I've been running a Hunter 7 day programmable that I got at Menard on sale for 10 bucks. It has 4 programs day and it works great. When it gets really cold I run the stove in room temp manual with the thermostat controlling the temp. During the shoulder season I run the stove on automatic. Been that way for two years and it works great.
Ron


----------



## VTrider (Nov 15, 2014)

If your pellet stove is compatible, a programmable thermostat should be the first thing you invest in, after getting pellets of course 

I'm going into my 4th year heating the whole house w/ pellets - was heating entirely with woodstove for 8 years prior.  My thermostat (signature) has been a godsend - I forgot how 'awesome' it is to 'wake up' to a warm house as well as come home to a warm house (all you wood stove burners take note).  No more stoking the wood stove before bed, waking up chilly - stoking the wood stove again, coming home - stoking stove, etc.

I run an Enviro Maxx and ofcourse in the Fall and Spring - run it with the stat on auto on/off (with swing setting of 2).  When I notice it cycling on/off on short durations, I flip it to high/low - which it will stay 24/7 until Spring.  Heating with pellets, in conjuction with this a stat has saved us thousands over the last few years - I want to say screw the oil guy, but hey - it's just his job, right?  Screw the oil industry, Go Pellets!


----------



## dmac80 (Nov 17, 2014)

Wow, great to see all the replies.

For those who do not have a HI/LO (I have a quadra-fire, I assume I don't have this?) do you find it acceptable for the stove to shutdown and start back up several times during the day with a swing of say 1-3 degrees?

As stated without swing, the stove constantly shuts down and starts up mid shutdown, I know this is bad and to be avoided at all costs..... But with the swing I'd say it shuts down/starts every hour or two during the day. (with at least 15-20 minute 'rest', sometimes longer before starting back up) My stove has *Hi*, *Med*, *Lo* switch on the side of the stove that controls how much pellets fall at a time and how high the fan blows.

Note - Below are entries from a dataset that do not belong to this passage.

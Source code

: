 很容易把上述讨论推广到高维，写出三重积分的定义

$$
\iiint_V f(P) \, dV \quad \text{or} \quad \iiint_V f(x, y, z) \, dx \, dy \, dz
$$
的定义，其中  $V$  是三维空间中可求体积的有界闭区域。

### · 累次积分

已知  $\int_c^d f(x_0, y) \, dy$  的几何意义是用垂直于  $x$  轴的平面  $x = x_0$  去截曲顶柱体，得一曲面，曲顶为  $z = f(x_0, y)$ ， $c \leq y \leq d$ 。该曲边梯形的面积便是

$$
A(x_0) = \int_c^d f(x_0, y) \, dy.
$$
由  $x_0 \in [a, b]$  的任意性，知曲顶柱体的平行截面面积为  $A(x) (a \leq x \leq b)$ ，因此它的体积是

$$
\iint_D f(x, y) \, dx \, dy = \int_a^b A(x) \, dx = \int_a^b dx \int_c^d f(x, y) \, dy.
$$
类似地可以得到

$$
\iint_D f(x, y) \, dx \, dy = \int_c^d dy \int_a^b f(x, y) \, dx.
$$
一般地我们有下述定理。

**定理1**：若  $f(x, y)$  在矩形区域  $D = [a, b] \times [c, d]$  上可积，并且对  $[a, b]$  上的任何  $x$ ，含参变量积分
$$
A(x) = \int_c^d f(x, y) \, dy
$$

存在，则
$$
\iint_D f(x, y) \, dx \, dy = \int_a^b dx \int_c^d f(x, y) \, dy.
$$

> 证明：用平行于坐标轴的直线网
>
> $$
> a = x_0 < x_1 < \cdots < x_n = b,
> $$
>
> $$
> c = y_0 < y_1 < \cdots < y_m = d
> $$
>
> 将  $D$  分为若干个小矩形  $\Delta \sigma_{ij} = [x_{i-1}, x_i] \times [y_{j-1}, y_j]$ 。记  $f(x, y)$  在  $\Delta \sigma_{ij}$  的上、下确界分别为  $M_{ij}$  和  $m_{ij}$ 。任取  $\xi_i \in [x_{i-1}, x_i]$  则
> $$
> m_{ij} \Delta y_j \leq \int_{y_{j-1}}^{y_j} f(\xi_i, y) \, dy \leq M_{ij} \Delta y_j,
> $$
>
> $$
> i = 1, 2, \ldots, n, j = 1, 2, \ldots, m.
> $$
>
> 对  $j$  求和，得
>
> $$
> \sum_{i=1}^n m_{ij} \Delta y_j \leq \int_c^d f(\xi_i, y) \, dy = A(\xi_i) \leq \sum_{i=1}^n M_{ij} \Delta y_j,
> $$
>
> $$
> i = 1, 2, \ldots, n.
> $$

I have found that leaving it on *med* lets the stove take a little longer to reach set point and go past the swing and shut down. If I want the stove to stay constantly running as it gets close to shutdown point I have to manually hit the switch to *Lo *at which point the room temp will either stay steady or actually drop depending how cold it is outside. This seems to be the only way I can make the stove stay on indefinitely during the day. I assume shutdown and startup every hour or two is acceptable, I have yet to have an issue with the igniter going on 5th season (7 year old stove).

I am going to monitor it on a cold day this upcoming weekend to get exact numbers of startup shutdown times, will post a log here.


----------



## Papelletman (Nov 17, 2014)

I have been running mine on low with the fan speed on high. The other night when the outside temp dropped to 30 I open the feed gate all the way and left the stove on low with the fan still on high, it kept the house nice and warm.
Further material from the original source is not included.